• WHAT IS BEING ASKED:
Begin at the line containing "Select the video using fzf." in the data below and go on through the line containing "chmod +x ytfzf", repeating each line exactly; include both ends and no other line.

Saved data entries
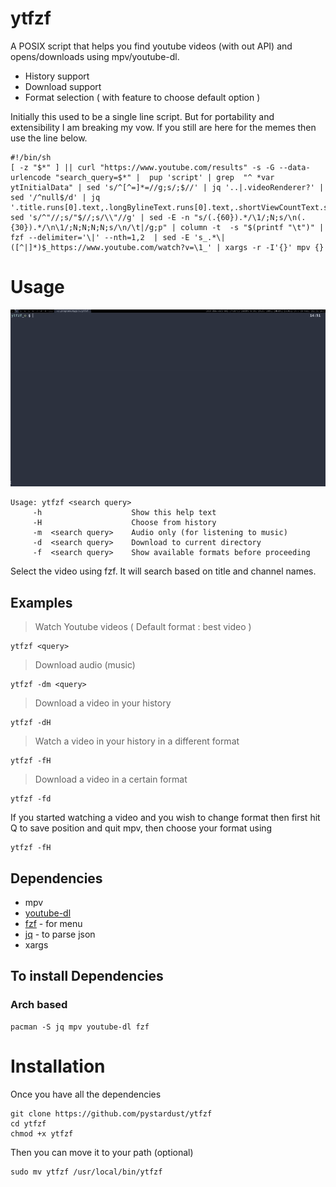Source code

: # ytfzf
A POSIX script that helps you find youtube videos (with out API) and opens/downloads using mpv/youtube-dl.
* History support
* Download support
* Format selection ( with feature to choose default option )

Initially this used to be a single line script. But for portability and extensibility I am breaking my vow. If you still are here for the memes then use the line below.

	#!/bin/sh
	[ -z "$*" ] || curl "https://www.youtube.com/results" -s -G --data-urlencode "search_query=$*" |  pup 'script' | grep  "^ *var ytInitialData" | sed 's/^[^=]*=//g;s/;$//' | jq '..|.videoRenderer?' | sed '/^null$/d' | jq '.title.runs[0].text,.longBylineText.runs[0].text,.shortViewCountText.simpleText,.lengthText.simpleText,.publishedTimeText.simpleText,.videoId'| sed 's/^"//;s/"$//;s/\\"//g' | sed -E -n "s/(.{60}).*/\1/;N;s/\n(.{30}).*/\n\1/;N;N;N;N;s/\n/\t|/g;p" | column -t  -s "$(printf "\t")" | fzf --delimiter='\|' --nth=1,2  | sed -E 's_.*\|([^|]*)$_https://www.youtube.com/watch?v=\1_' | xargs -r -I'{}' mpv {}

# Usage

![Gif](ytfzf.gif)

	Usage: ytfzf <search query>
	     -h                    Show this help text
	     -H                    Choose from history
	     -m  <search query>    Audio only (for listening to music)
	     -d  <search query>    Download to current directory
	     -f  <search query>    Show available formats before proceeding


Select the video using fzf. 
It will search based on title and channel names.

## Examples
> Watch Youtube videos ( Default format : best video )

	ytfzf <query>
	
> Download audio (music)

	ytfzf -dm <query>

> Download a video in your history

	ytfzf -dH

> Watch a video in your history in a different format

	ytfzf -fH

> Download a video in a certain format

	ytfzf -fd


If you started watching a video and you wish to change format then first hit Q to save position and quit mpv, then choose your format using

	ytfzf -fH



## Dependencies
* mpv
* [youtube-dl](https://github.com/ytdl-org/youtube-dl)
* [fzf](https://github.com/junegunn/fzf) - for menu
* [jq](https://github.com/stedolan/jq) - to parse json
* xargs

## To install Dependencies

### Arch based

	pacman -S jq mpv youtube-dl fzf 

# Installation
Once you have all the dependencies

	git clone https://github.com/pystardust/ytfzf
	cd ytfzf
	chmod +x ytfzf

Then you can move it to your path (optional)
	
	sudo mv ytfzf /usr/local/bin/ytfzf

• RESPONSE TO THIS EXERCISE:
Select the video using fzf. 
It will search based on title and channel names.

## Examples
> Watch Youtube videos ( Default format : best video )

	ytfzf <query>
	
> Download audio (music)

	ytfzf -dm <query>

> Download a video in your history

	ytfzf -dH

> Watch a video in your history in a different format

	ytfzf -fH

> Download a video in a certain format

	ytfzf -fd


If you started watching a video and you wish to change format then first hit Q to save position and quit mpv, then choose your format using

	ytfzf -fH



## Dependencies
* mpv
* [youtube-dl](https://github.com/ytdl-org/youtube-dl)
* [fzf](https://github.com/junegunn/fzf) - for menu
* [jq](https://github.com/stedolan/jq) - to parse json
* xargs

## To install Dependencies

### Arch based

	pacman -S jq mpv youtube-dl fzf 

# Installation
Once you have all the dependencies

	git clone https://github.com/pystardust/ytfzf
	cd ytfzf
	chmod +x ytfzf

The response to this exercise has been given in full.